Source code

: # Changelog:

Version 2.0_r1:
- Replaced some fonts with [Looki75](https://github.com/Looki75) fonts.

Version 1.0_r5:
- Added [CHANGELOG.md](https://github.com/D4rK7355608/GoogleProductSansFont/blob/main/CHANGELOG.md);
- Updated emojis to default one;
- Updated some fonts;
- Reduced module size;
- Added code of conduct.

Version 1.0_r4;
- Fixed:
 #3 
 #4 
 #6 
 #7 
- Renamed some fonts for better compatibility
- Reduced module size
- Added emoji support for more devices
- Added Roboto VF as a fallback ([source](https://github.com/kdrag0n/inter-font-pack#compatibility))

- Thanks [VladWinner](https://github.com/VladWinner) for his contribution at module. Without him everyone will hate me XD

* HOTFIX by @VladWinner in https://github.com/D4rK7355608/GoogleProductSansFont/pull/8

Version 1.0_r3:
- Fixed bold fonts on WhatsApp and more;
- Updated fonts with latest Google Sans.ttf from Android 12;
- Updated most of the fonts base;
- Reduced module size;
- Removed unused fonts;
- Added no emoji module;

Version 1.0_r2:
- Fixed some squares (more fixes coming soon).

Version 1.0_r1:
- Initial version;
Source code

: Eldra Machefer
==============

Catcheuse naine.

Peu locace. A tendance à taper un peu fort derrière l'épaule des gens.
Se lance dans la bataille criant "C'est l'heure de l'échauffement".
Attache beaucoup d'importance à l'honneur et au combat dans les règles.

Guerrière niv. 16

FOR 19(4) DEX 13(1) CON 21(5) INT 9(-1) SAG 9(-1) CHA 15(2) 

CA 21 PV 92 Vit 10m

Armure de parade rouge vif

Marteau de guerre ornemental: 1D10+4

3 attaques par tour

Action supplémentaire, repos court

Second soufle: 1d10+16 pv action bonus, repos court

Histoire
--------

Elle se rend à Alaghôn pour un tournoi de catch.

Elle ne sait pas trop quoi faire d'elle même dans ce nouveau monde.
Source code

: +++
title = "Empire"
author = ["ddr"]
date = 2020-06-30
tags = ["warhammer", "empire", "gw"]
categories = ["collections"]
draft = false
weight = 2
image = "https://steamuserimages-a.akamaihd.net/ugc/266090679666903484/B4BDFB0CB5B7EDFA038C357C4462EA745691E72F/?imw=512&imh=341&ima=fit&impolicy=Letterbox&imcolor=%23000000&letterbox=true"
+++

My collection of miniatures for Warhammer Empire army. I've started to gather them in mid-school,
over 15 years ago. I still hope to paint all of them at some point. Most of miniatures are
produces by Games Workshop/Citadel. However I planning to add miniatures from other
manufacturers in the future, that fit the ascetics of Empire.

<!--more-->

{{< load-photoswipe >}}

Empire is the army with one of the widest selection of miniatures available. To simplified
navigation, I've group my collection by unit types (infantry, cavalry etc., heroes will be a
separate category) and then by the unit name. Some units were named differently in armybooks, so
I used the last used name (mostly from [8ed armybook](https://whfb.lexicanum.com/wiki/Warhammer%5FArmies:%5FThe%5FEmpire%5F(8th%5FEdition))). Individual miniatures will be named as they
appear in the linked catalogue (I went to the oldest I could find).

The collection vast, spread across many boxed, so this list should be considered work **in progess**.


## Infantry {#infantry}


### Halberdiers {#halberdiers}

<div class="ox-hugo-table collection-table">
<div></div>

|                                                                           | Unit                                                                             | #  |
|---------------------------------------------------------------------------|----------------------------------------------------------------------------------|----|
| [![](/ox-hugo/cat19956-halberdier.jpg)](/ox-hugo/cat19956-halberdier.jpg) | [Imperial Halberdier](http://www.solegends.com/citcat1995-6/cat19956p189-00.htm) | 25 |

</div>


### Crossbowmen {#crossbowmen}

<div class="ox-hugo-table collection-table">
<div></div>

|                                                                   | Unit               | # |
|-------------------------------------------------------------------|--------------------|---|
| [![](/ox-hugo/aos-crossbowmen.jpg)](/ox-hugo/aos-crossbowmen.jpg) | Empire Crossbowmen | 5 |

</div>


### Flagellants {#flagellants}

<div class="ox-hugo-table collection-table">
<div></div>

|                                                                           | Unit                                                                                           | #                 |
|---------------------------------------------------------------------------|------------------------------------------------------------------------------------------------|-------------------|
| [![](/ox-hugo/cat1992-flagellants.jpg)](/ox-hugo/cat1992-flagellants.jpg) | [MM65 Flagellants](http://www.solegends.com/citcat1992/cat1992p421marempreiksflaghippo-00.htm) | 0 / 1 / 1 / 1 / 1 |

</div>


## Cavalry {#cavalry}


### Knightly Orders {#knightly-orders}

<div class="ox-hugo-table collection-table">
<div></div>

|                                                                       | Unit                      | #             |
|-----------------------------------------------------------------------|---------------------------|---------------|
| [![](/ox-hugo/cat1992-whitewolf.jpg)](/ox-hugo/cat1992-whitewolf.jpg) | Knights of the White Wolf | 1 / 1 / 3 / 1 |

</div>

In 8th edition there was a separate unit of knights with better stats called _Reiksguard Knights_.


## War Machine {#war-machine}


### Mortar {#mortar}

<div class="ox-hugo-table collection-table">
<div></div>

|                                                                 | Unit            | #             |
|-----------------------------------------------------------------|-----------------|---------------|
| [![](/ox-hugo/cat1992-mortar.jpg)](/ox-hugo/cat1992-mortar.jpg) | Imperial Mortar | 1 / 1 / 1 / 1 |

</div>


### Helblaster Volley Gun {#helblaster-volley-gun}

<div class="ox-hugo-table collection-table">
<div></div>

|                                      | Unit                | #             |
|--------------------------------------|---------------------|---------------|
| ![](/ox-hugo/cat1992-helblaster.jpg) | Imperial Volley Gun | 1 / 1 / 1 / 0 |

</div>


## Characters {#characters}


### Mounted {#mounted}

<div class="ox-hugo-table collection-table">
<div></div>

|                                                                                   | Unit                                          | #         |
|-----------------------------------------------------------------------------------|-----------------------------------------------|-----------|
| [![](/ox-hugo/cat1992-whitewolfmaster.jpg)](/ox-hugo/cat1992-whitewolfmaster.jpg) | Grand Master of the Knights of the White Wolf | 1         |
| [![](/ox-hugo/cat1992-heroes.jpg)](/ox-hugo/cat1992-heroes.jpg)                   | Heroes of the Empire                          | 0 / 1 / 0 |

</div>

* * * * *

Required action >> Of the lines above, count those containing the word "court", and give the number by itself.

Answer space >> 2